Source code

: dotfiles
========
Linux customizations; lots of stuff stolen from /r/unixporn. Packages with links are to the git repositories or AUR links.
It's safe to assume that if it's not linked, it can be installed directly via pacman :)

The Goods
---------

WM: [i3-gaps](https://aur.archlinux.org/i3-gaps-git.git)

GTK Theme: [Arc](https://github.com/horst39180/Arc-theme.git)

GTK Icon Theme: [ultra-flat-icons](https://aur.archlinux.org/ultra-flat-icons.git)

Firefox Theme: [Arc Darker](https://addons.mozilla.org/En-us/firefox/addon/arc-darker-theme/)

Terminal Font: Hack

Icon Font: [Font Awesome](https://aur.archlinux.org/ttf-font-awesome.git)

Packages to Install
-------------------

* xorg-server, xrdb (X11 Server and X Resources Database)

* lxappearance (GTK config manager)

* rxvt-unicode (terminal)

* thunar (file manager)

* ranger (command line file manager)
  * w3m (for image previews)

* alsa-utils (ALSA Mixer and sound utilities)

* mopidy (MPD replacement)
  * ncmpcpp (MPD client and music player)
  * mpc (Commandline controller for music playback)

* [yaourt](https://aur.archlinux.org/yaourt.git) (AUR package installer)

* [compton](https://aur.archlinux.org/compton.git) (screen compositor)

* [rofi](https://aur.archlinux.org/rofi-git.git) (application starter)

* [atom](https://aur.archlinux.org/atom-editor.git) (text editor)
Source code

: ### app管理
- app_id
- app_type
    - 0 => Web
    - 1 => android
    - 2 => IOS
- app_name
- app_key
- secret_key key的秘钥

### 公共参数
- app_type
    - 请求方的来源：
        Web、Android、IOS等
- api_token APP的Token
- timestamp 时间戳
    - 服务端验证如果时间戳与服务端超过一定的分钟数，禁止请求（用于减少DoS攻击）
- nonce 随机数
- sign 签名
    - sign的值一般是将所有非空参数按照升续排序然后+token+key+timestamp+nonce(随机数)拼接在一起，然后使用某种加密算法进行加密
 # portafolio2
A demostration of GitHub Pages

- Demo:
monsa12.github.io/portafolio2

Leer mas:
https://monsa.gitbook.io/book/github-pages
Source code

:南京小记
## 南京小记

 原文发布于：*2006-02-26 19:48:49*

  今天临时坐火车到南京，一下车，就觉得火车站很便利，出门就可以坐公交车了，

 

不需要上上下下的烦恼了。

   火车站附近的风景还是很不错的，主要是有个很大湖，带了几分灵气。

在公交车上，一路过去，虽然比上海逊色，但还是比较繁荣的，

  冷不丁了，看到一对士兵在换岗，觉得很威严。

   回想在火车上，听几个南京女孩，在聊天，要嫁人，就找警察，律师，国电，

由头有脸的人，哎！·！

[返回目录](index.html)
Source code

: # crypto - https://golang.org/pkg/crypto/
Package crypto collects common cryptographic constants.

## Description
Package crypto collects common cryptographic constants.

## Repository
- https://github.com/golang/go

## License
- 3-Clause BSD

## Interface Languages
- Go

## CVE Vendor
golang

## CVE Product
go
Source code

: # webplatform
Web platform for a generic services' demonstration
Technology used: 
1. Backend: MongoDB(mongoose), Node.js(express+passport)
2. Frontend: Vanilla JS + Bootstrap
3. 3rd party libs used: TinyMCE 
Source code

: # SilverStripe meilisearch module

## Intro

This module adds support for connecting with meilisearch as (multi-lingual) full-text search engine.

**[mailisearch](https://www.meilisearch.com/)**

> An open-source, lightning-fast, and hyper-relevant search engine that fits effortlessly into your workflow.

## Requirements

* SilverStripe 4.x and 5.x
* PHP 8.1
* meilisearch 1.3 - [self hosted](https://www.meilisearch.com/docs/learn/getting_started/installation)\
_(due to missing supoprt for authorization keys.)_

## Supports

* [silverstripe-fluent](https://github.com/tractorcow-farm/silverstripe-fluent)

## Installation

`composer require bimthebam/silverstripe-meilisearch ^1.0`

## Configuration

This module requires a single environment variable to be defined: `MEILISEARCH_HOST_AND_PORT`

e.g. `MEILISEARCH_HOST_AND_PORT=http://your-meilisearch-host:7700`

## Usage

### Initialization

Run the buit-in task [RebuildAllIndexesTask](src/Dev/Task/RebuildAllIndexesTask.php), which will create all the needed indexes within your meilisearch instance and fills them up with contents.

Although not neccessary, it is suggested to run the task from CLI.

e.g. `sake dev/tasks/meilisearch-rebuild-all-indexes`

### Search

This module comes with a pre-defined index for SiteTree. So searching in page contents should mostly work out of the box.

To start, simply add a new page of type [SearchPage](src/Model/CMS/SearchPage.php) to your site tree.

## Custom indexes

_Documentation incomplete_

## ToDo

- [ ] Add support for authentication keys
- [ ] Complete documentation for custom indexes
══════════════════════════════
Please output the material above exactly as it reads.

> RESULT OF THIS TASK
Source code

: dotfiles
========
Linux customizations; lots of stuff stolen from /r/unixporn. Packages with links are to the git repositories or AUR links.
It's safe to assume that if it's not linked, it can be installed directly via pacman :)

The Goods
---------

WM: [i3-gaps](https://aur.archlinux.org/i3-gaps-git.git)

GTK Theme: [Arc](https://github.com/horst39180/Arc-theme.git)

GTK Icon Theme: [ultra-flat-icons](https://aur.archlinux.org/ultra-flat-icons.git)

Firefox Theme: [Arc Darker](https://addons.mozilla.org/En-us/firefox/addon/arc-darker-theme/)

Terminal Font: Hack

Icon Font: [Font Awesome](https://aur.archlinux.org/ttf-font-awesome.git)

Packages to Install
-------------------

* xorg-server, xrdb (X11 Server and X Resources Database)

* lxappearance (GTK config manager)

* rxvt-unicode (terminal)

* thunar (file manager)

* ranger (command line file manager)
  * w3m (for image previews)

* alsa-utils (ALSA Mixer and sound utilities)

* mopidy (MPD replacement)
  * ncmpcpp (MPD client and music player)
  * mpc (Commandline controller for music playback)

* [yaourt](https://aur.archlinux.org/yaourt.git) (AUR package installer)

* [compton](https://aur.archlinux.org/compton.git) (screen compositor)

* [rofi](https://aur.archlinux.org/rofi-git.git) (application starter)

* [atom](https://aur.archlinux.org/atom-editor.git) (text editor)
Source code

: ### app管理
- app_id
- app_type
    - 0 => Web
    - 1 => android
    - 2 => IOS
- app_name
- app_key
- secret_key key的秘钥

### 公共参数
- app_type
    - 请求方的来源：
        Web、Android、IOS等
- api_token APP的Token
- timestamp 时间戳
    - 服务端验证如果时间戳与服务端超过一定的分钟数，禁止请求（用于减少DoS攻击）
- nonce 随机数
- sign 签名
    - sign的值一般是将所有非空参数按照升续排序然后+token+key+timestamp+nonce(随机数)拼接在一起，然后使用某种加密算法进行加密
 # portafolio2
A demostration of GitHub Pages

- Demo:
monsa12.github.io/portafolio2

Leer mas:
https://monsa.gitbook.io/book/github-pages
Source code

:南京小记
## 南京小记

 原文发布于：*2006-02-26 19:48:49*

  今天临时坐火车到南京，一下车，就觉得火车站很便利，出门就可以坐公交车了，

 

不需要上上下下的烦恼了。

   火车站附近的风景还是很不错的，主要是有个很大湖，带了几分灵气。

在公交车上，一路过去，虽然比上海逊色，但还是比较繁荣的，

  冷不丁了，看到一对士兵在换岗，觉得很威严。

   回想在火车上，听几个南京女孩，在聊天，要嫁人，就找警察，律师，国电，

由头有脸的人，哎！·！

[返回目录](index.html)
Source code

: # crypto - https://golang.org/pkg/crypto/
Package crypto collects common cryptographic constants.

## Description
Package crypto collects common cryptographic constants.

## Repository
- https://github.com/golang/go

## License
- 3-Clause BSD

## Interface Languages
- Go

## CVE Vendor
golang

## CVE Product
go
Source code

: # webplatform
Web platform for a generic services' demonstration
Technology used: 
1. Backend: MongoDB(mongoose), Node.js(express+passport)
2. Frontend: Vanilla JS + Bootstrap
3. 3rd party libs used: TinyMCE 
Source code

: # SilverStripe meilisearch module

## Intro

This module adds support for connecting with meilisearch as (multi-lingual) full-text search engine.

**[mailisearch](https://www.meilisearch.com/)**

> An open-source, lightning-fast, and hyper-relevant search engine that fits effortlessly into your workflow.

## Requirements

* SilverStripe 4.x and 5.x
* PHP 8.1
* meilisearch 1.3 - [self hosted](https://www.meilisearch.com/docs/learn/getting_started/installation)\
_(due to missing supoprt for authorization keys.)_

## Supports

* [silverstripe-fluent](https://github.com/tractorcow-farm/silverstripe-fluent)

## Installation

`composer require bimthebam/silverstripe-meilisearch ^1.0`

## Configuration

This module requires a single environment variable to be defined: `MEILISEARCH_HOST_AND_PORT`

e.g. `MEILISEARCH_HOST_AND_PORT=http://your-meilisearch-host:7700`

## Usage

### Initialization

Run the buit-in task [RebuildAllIndexesTask](src/Dev/Task/RebuildAllIndexesTask.php), which will create all the needed indexes within your meilisearch instance and fills them up with contents.

Although not neccessary, it is suggested to run the task from CLI.

e.g. `sake dev/tasks/meilisearch-rebuild-all-indexes`

### Search

This module comes with a pre-defined index for SiteTree. So searching in page contents should mostly work out of the box.

To start, simply add a new page of type [SearchPage](src/Model/CMS/SearchPage.php) to your site tree.

## Custom indexes

_Documentation incomplete_

## ToDo

- [ ] Add support for authentication keys
- [ ] Complete documentation for custom indexes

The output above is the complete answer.